* _Extracted material_
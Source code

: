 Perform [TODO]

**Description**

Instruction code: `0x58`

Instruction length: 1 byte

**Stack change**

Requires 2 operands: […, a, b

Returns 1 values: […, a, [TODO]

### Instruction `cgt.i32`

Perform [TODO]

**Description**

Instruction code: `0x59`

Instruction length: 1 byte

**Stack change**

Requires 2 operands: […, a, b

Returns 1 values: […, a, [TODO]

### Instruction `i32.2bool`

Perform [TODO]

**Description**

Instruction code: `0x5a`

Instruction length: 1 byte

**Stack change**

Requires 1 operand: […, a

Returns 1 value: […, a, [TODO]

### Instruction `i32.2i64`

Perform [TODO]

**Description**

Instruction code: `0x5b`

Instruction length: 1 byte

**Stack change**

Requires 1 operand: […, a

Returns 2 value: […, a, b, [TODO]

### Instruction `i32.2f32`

* _Work task_
Search the entries for the word "code" and show every line that has it.

* _Exercise output_
Source code
Instruction code: `0x58`
Instruction code: `0x59`
Instruction code: `0x5a`
Instruction code: `0x5b`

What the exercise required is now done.